Lydia Tár (Cate Blanchett), die erste Chefdirigentin der Berliner Philharmoniker, ist ein Star: Die Musikwelt liegt ihr zu Füßen, wegen ihres Talents und weil sie im Trend einer Abkehr von patriarchalen Hierarchien liegt. Doch dann begeht eine ehemalige Mitarbeiterin Selbstmord, und plötzlich werden unschöne Vorwürfe laut: Hat sich Tár missbräuchlichen Verhaltens schuldig gemacht? Todd Field macht daraus das vielschichtige Porträt einer schillernden Künstlerfigur und der Strukturen, in denen sie arbeitet. Dabei geht es um toxische Machtverhältnisse und aktuelle „Wokeness“-Debatten, aber auch um kreative Prozesse – und die Liebe zur Musik. „Tár“ (Cinenova, Odeon, Rex, OmU im OFF Broadway und in den Lichtspielen Kalk) ist eine emotionale Irrfahrt in die Untiefen des Klassik-Betriebs, befeuert von Klängen von Mahler, Elgar und der brillanten Filmmusik von Hildur Guðnadóttir.

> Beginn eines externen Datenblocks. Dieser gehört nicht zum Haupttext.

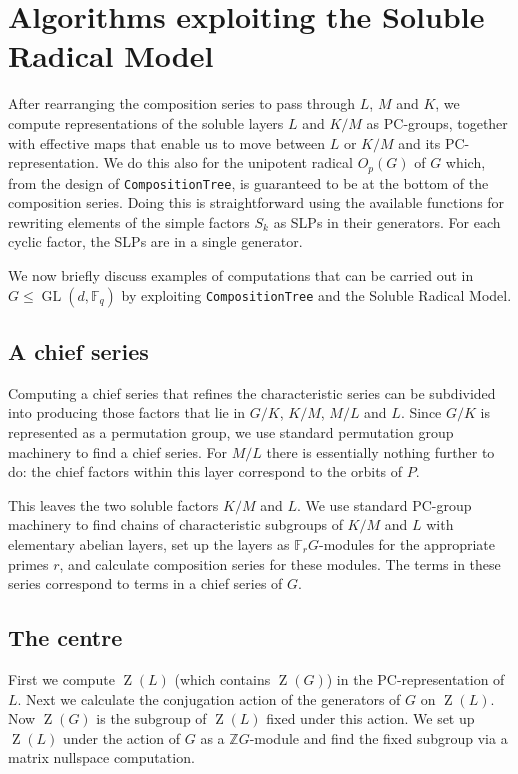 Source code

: \documentclass[12pt,twoside,reqno,psamsfonts]{amsproc}
\numberwithin{equation}{section}
\numberwithin{figure}{section}
\theoremstyle{plain}
\theoremstyle{definition}
\theoremstyle{remark}
\newcommand{\field}[1]{\mathbb{#1}}
\newcommand{\Z}{\field{Z}}
\newcommand{\F}{\field{F}}
\DeclareMathOperator{\GL}{GL}
\DeclareMathOperator{\Zent}{Z}
\begin{document}
\section{Algorithms exploiting the Soluble Radical Model}\label{section:furthercomp}
After rearranging the composition series to pass through $L$, $M$ and $K$,
we compute representations of the soluble layers $L$ and $K/M$ as PC-groups,
together with effective maps that enable us to move  between
$L$ or $K/M$ and its PC-representation.
We do this also for the unipotent radical ${O}_p(G)$ of $G$ which,
from the design of {\tt CompositionTree}, is guaranteed to be at the bottom of
the composition series. Doing this is straightforward
using the available functions for rewriting elements of the simple factors
$S_k$ as SLPs in their generators. For each cyclic factor,
the SLPs are in a single generator.

We now briefly discuss examples of computations that can 
be carried out in $G \leqslant \GL(d,\F_q)$ by exploiting 
{\tt CompositionTree} and the Soluble Radical Model. 

\subsection{A chief series}
Computing a chief series that refines the characteristic
series can be subdivided into producing those factors that
lie in $G/K$, $K/M$, $M/L$ and $L$. 
Since $G/K$ is represented as a permutation group, 
we use standard permutation group machinery
to find a chief series.
For $M/L$ there is essentially nothing further to do: 
the chief factors within this layer correspond to the orbits of $P$.

This leaves the two soluble factors $K/M$ and $L$.
We use standard PC-group machinery to
find chains of characteristic subgroups of $K/M$ and $L$ with elementary
abelian layers, set up the layers as $\F_rG$-modules for the
appropriate primes $r$, and calculate composition series for these modules.
The terms in these series correspond to terms in a chief series of $G$.

\subsection{The centre}
First we compute
$\Zent(L)$ (which contains $\Zent(G)$) in the PC-representation of $L$. Next
we calculate the conjugation action of the generators of $G$ on $\Zent(L)$.
Now $\Zent(G)$ is the subgroup of $\Zent(L)$ fixed under this action.
We set up $\Zent(L)$ under the action of $G$ as a $\Z G$-module
and find the fixed subgroup via a matrix nullspace computation. 
\end{document}
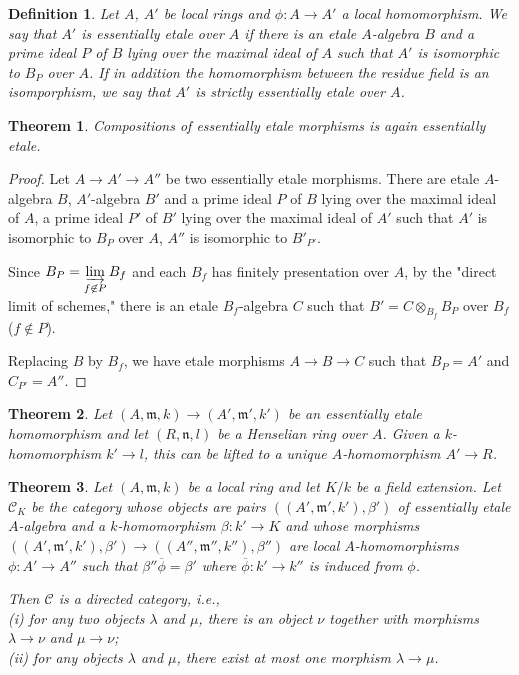 \documentclass{article}
\theoremstyle{theorem}
\newtheorem*{definition*}{Definition}
\newtheorem{theorem}{Theorem}[section]
\begin{document}
    \begin{definition*}
        Let $A$, $A'$ be local rings and $\phi : A \rightarrow A'$ a local homomorphism. We say that $A'$ is essentially etale over $A$ if there is an etale $A$-algebra $B$ and a prime ideal $P$ of $B$ lying over the maximal ideal of $A$ such that $A'$ is isomorphic to $B_P$ over $A$. If in addition the homomorphism between the residue field is an isomporphism, we say that $A'$ is strictly essentially etale over $A$.
    \end{definition*}
    
    \begin{theorem}
        Compositions of essentially etale morphisms is again essentially etale.
    \end{theorem}
    \begin{proof}
        Let $A \rightarrow A' \rightarrow A''$ be two essentially etale morphisms. There are etale $A$-algebra $B$, $A'$-algebra $B'$ and a prime ideal $P$ of $B$ lying over the maximal ideal of $A$, a prime ideal $P'$ of $B'$ lying over the maximal ideal of $A'$ such that $A'$ is isomorphic to $B_P$ over $A$, $A''$ is isomorphic to $B'_{P'}$.
        
        Since $\displaystyle B_P = \varinjlim_{f \not\in P} B_f$ and each $B_f$ has finitely presentation over $A$, by the "direct limit of schemes," there is an etale $B_f$-algebra $C$ such that $B' = C \otimes_{B_f} B_P$ over $B_f$ ($f \not\in P$).
        
        Replacing $B$ by $B_f$, we have etale morphisms $A \rightarrow B \rightarrow C$ such that $B_P = A'$ and $C_{P'} = A''$.
    \end{proof}
    
    \begin{theorem}
        Let $(A, \mathfrak{m}, k) \rightarrow (A', \mathfrak{m}', k')$ be an essentially etale homomorphism and let $(R, \mathfrak{n}, l)$ be a Henselian ring over $A$. Given a $k$-homomorphism $k' \rightarrow l$, this can be lifted to a unique $A$-homomorphism $A'\rightarrow R$.
    \end{theorem}

    \begin{theorem}
        Let $(A, \mathfrak{m}, k)$ be a local ring and let $K/k$ be a field extension. Let $\mathcal{C}_K$ be the category whose objects are pairs $((A', \mathfrak{m'}, k'), \beta')$ of essentially etale $A$-algebra and a $k$-homomorphism $\beta:k' \rightarrow K$ and whose morphisms $((A', \mathfrak{m'}, k'), \beta') \rightarrow ((A'', \mathfrak{m''}, k''), \beta'')$ are local $A$-homomorphisms $\phi : A' \rightarrow A''$ such that $\beta'' \overline{\phi} = \beta'$ where $\overline\phi : k' \rightarrow k''$ is induced from $\phi$.
        
        Then $\mathcal{C}$ is a directed category, i.e.,\\
        {\rm (i)} for any two objects $\lambda$ and $\mu$, there is an object $\nu$ together with morphisms $\lambda \rightarrow \nu$ and $\mu \rightarrow \nu$;\\
        {\rm (ii)} for any objects $\lambda$ and $\mu$, there exist at most one morphism $\lambda \rightarrow \mu$.
    \end{theorem}
    
\end{document}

Schon in Robert Bressons „Zum Beispiel Balthasar“ – einem Highlight der Filmgeschichte – stand ein geschundener Esel parabelhaft für das menschliche Leiden. Auch in Li Ruijuns viel gepriesenem Wettbewerbsbeitrag der letztjährigen Berlinale „Return to Dust“ (OmU im Filmhaus und in der Bonner Kinemathek) leben der von einer materialistischen Gesellschaft ausgestoßene Bauer Ma und seine Frau Guiying mit einem Esel unter menschenunwürdigen Zuständen am Rande der Wüste. Ihre von Verwandten arrangierte Ehe ist mehr eine Zweckgemeinschaft, denn eine von Intimität geprägte Beziehung. Doch langsam deutet sich in kleinen Gesten eine aufkeimende Zärtlichkeit an. Stimmungsvoll fotografiert und – ohne Pathos und Sentimentalität – berührend gespielt von Renlin Wu (Ma) und Hai-Qing (Guiying) entwickelt sich „Return to Dust“ zu einem Meisterwerk des humanistischen Kinos.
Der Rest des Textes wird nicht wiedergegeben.